Mesmo não sendo ateu, o Estado deve abster-se de cultos religiosos, sob pena de ferir o artigo 19, inciso I da CF, que diz que é vedado à União, Estados e Municípios, dentre outras coisas, estabelecer cultos religiosos, ou igrejas, subvencioná-los, embaraçar-lhes o funcionamento ou manter com eles ou seus representantes relações de dependências ou alianças. O Estado deve abster-se também de cultos religiosos para não ferir sentimentos e dogmas de cidadãos que pertençam a um grupo religioso diferente daquele subvencionado por Ele. Ou ainda, aqueles sem religião alguma. Quem não lembra da polêmica dos crucifixos nas repartições públicas? De acordo o Ministro do STF, Marco Aurélio Mello, em um julgamento em 2012,  "Os dogmas de fé não podem determinar o conteúdo dos atos estatais”. Afirmou ainda que as concepções morais religiosas — unânimes, majoritárias ou minoritárias — não podem guiar as decisões de Estado, devendo, portanto, se limitar às esferas privadas. Ou seja, às capelas, sinagogas, casas de adoração, etc.

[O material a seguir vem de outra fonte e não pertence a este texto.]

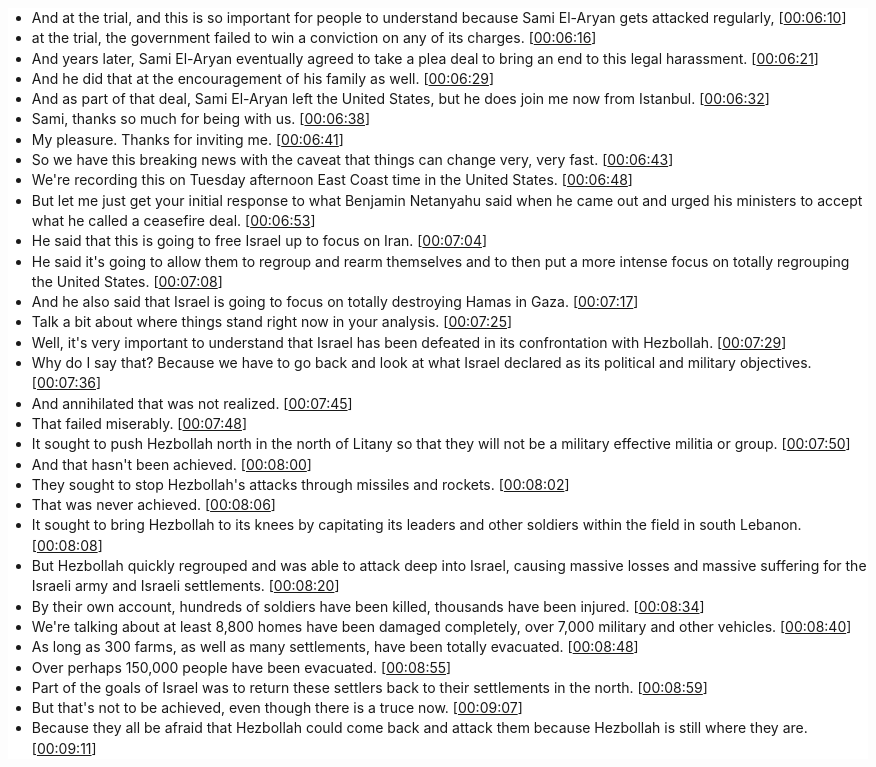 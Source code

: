 *  And at the trial, and this is so important for people to understand because Sami El-Aryan gets attacked regularly, [[00:06:10](https://www.youtube.com/watch?v=JVbAsU8XAS0&t=370.0s)]
*  at the trial, the government failed to win a conviction on any of its charges. [[00:06:16](https://www.youtube.com/watch?v=JVbAsU8XAS0&t=376.0s)]
*  And years later, Sami El-Aryan eventually agreed to take a plea deal to bring an end to this legal harassment. [[00:06:21](https://www.youtube.com/watch?v=JVbAsU8XAS0&t=381.0s)]
*  And he did that at the encouragement of his family as well. [[00:06:29](https://www.youtube.com/watch?v=JVbAsU8XAS0&t=389.0s)]
*  And as part of that deal, Sami El-Aryan left the United States, but he does join me now from Istanbul. [[00:06:32](https://www.youtube.com/watch?v=JVbAsU8XAS0&t=392.0s)]
*  Sami, thanks so much for being with us. [[00:06:38](https://www.youtube.com/watch?v=JVbAsU8XAS0&t=398.0s)]
*  My pleasure. Thanks for inviting me. [[00:06:41](https://www.youtube.com/watch?v=JVbAsU8XAS0&t=401.0s)]
*  So we have this breaking news with the caveat that things can change very, very fast. [[00:06:43](https://www.youtube.com/watch?v=JVbAsU8XAS0&t=403.0s)]
*  We're recording this on Tuesday afternoon East Coast time in the United States. [[00:06:48](https://www.youtube.com/watch?v=JVbAsU8XAS0&t=408.0s)]
*  But let me just get your initial response to what Benjamin Netanyahu said when he came out and urged his ministers to accept what he called a ceasefire deal. [[00:06:53](https://www.youtube.com/watch?v=JVbAsU8XAS0&t=413.0s)]
*  He said that this is going to free Israel up to focus on Iran. [[00:07:04](https://www.youtube.com/watch?v=JVbAsU8XAS0&t=424.0s)]
*  He said it's going to allow them to regroup and rearm themselves and to then put a more intense focus on totally regrouping the United States. [[00:07:08](https://www.youtube.com/watch?v=JVbAsU8XAS0&t=428.0s)]
*  And he also said that Israel is going to focus on totally destroying Hamas in Gaza. [[00:07:17](https://www.youtube.com/watch?v=JVbAsU8XAS0&t=437.0s)]
*  Talk a bit about where things stand right now in your analysis. [[00:07:25](https://www.youtube.com/watch?v=JVbAsU8XAS0&t=445.0s)]
*  Well, it's very important to understand that Israel has been defeated in its confrontation with Hezbollah. [[00:07:29](https://www.youtube.com/watch?v=JVbAsU8XAS0&t=449.0s)]
*  Why do I say that? Because we have to go back and look at what Israel declared as its political and military objectives. [[00:07:36](https://www.youtube.com/watch?v=JVbAsU8XAS0&t=456.0s)]
*  And annihilated that was not realized. [[00:07:45](https://www.youtube.com/watch?v=JVbAsU8XAS0&t=465.0s)]
*  That failed miserably. [[00:07:48](https://www.youtube.com/watch?v=JVbAsU8XAS0&t=468.0s)]
*  It sought to push Hezbollah north in the north of Litany so that they will not be a military effective militia or group. [[00:07:50](https://www.youtube.com/watch?v=JVbAsU8XAS0&t=470.0s)]
*  And that hasn't been achieved. [[00:08:00](https://www.youtube.com/watch?v=JVbAsU8XAS0&t=480.0s)]
*  They sought to stop Hezbollah's attacks through missiles and rockets. [[00:08:02](https://www.youtube.com/watch?v=JVbAsU8XAS0&t=482.0s)]
*  That was never achieved. [[00:08:06](https://www.youtube.com/watch?v=JVbAsU8XAS0&t=486.0s)]
*  It sought to bring Hezbollah to its knees by capitating its leaders and other soldiers within the field in south Lebanon. [[00:08:08](https://www.youtube.com/watch?v=JVbAsU8XAS0&t=488.0s)]
*  But Hezbollah quickly regrouped and was able to attack deep into Israel, causing massive losses and massive suffering for the Israeli army and Israeli settlements. [[00:08:20](https://www.youtube.com/watch?v=JVbAsU8XAS0&t=500.0s)]
*  By their own account, hundreds of soldiers have been killed, thousands have been injured. [[00:08:34](https://www.youtube.com/watch?v=JVbAsU8XAS0&t=514.0s)]
*  We're talking about at least 8,800 homes have been damaged completely, over 7,000 military and other vehicles. [[00:08:40](https://www.youtube.com/watch?v=JVbAsU8XAS0&t=520.0s)]
*  As long as 300 farms, as well as many settlements, have been totally evacuated. [[00:08:48](https://www.youtube.com/watch?v=JVbAsU8XAS0&t=528.0s)]
*  Over perhaps 150,000 people have been evacuated. [[00:08:55](https://www.youtube.com/watch?v=JVbAsU8XAS0&t=535.0s)]
*  Part of the goals of Israel was to return these settlers back to their settlements in the north. [[00:08:59](https://www.youtube.com/watch?v=JVbAsU8XAS0&t=539.0s)]
*  But that's not to be achieved, even though there is a truce now. [[00:09:07](https://www.youtube.com/watch?v=JVbAsU8XAS0&t=547.0s)]
*  Because they all be afraid that Hezbollah could come back and attack them because Hezbollah is still where they are. [[00:09:11](https://www.youtube.com/watch?v=JVbAsU8XAS0&t=551.0s)]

Mas porque dizemos isso? Quem foi alguma vez na vida a uma Sessão da Câmara de Vereadores de Capão do Leão ou assistiu via web, pode ter percebido que antes do início de cada sessão é feita uma leitura de algum versículo da Bíblia Sagrada, de forma aleatória. Isso pode até parecer uma coisa banal, normal e simples, mas não é. Embora a Bíblia seja o Livro Sagrado de várias religiões, o Estado, que é laico, deve evitar de subvencioná-la. Nota-se: se cada religião quisesse, e poderia com base nesse precedente, que lessem seus livros sagrados antes das sessões, não caberia espaço de tempo na Casa do Povo. Pode querer o muçulmano que leiam o seu Alcorão, o espírita que leiam sua Codicação Espírita, o mórmon querendo que leiam o Livro de Mórmon, o budista querendo que leiam o Tripitaka, o judeu que lessem o Torá, até o satanista teria esse direito, e assim sucessivamente. 

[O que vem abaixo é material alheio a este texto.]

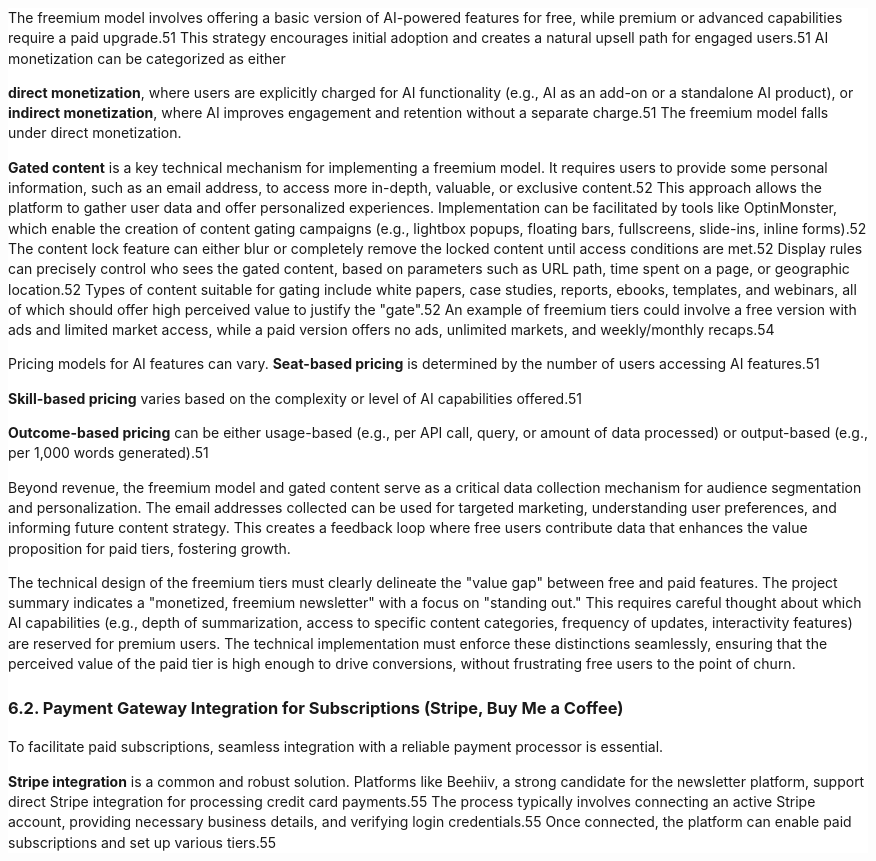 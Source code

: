 The freemium model involves offering a basic version of AI-powered features for free, while premium or advanced capabilities require a paid upgrade.51 This strategy encourages initial adoption and creates a natural upsell path for engaged users.51 AI monetization can be categorized as either

**direct monetization**, where users are explicitly charged for AI functionality (e.g., AI as an add-on or a standalone AI product), or **indirect monetization**, where AI improves engagement and retention without a separate charge.51 The freemium model falls under direct monetization.

**Gated content** is a key technical mechanism for implementing a freemium model. It requires users to provide some personal information, such as an email address, to access more in-depth, valuable, or exclusive content.52 This approach allows the platform to gather user data and offer personalized experiences. Implementation can be facilitated by tools like OptinMonster, which enable the creation of content gating campaigns (e.g., lightbox popups, floating bars, fullscreens, slide-ins, inline forms).52 The content lock feature can either blur or completely remove the locked content until access conditions are met.52 Display rules can precisely control who sees the gated content, based on parameters such as URL path, time spent on a page, or geographic location.52 Types of content suitable for gating include white papers, case studies, reports, ebooks, templates, and webinars, all of which should offer high perceived value to justify the "gate".52 An example of freemium tiers could involve a free version with ads and limited market access, while a paid version offers no ads, unlimited markets, and weekly/monthly recaps.54

Pricing models for AI features can vary. **Seat-based pricing** is determined by the number of users accessing AI features.51

**Skill-based pricing** varies based on the complexity or level of AI capabilities offered.51

**Outcome-based pricing** can be either usage-based (e.g., per API call, query, or amount of data processed) or output-based (e.g., per 1,000 words generated).51

Beyond revenue, the freemium model and gated content serve as a critical data collection mechanism for audience segmentation and personalization. The email addresses collected can be used for targeted marketing, understanding user preferences, and informing future content strategy. This creates a feedback loop where free users contribute data that enhances the value proposition for paid tiers, fostering growth.

The technical design of the freemium tiers must clearly delineate the "value gap" between free and paid features. The project summary indicates a "monetized, freemium newsletter" with a focus on "standing out." This requires careful thought about which AI capabilities (e.g., depth of summarization, access to specific content categories, frequency of updates, interactivity features) are reserved for premium users. The technical implementation must enforce these distinctions seamlessly, ensuring that the perceived value of the paid tier is high enough to drive conversions, without frustrating free users to the point of churn.

### **6.2. Payment Gateway Integration for Subscriptions (Stripe, Buy Me a Coffee)**

To facilitate paid subscriptions, seamless integration with a reliable payment processor is essential.

**Stripe integration** is a common and robust solution. Platforms like Beehiiv, a strong candidate for the newsletter platform, support direct Stripe integration for processing credit card payments.55 The process typically involves connecting an active Stripe account, providing necessary business details, and verifying login credentials.55 Once connected, the platform can enable paid subscriptions and set up various tiers.55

Sendo assim, a Casa deveria abster-se de ler o livro sagrado do Cristianismo, ou terá que ler todos os outros livros.
Ainda, nessa mesma senda, uma outra situação chamou a atenção na Sessão Representativa do dia 26 de janeiro. Um grupo de religiosos, a maioria jovens, da Igreja Adventista, fizeram um verdadeiro culto na Câmara. Com direito a oração, hinos e louvores. Vejam que a presidente da Casa suspendeu a sessão para que fosse feita uma oração, como se estivesse numa capela ou na casa de algum membro da igreja.
Não estamos criticando a religião, longe disso, respeitamos todas, mas com certeza esse não é o papel do Estado, aqui representado pelo ente Câmara de Vereadores. Imagina se todas as religiões quisessem fazer um culto no meio de uma sessão? Pela quantidade de igrejas que temos, terminaria o ano e faltariam datas. 
Em ocasiões especiais, como em sessões solenes para homenagear datas importantes, tudo bem, mas fazer isso de forma corriqueira, banal, apenas com a intenção de agradar "A" ou "B" não é admissível. A Casa do Povo é a casa de todos e todos os dogmas e religiões devem ser respeitadas, sem discriminação ou favorecimentos. 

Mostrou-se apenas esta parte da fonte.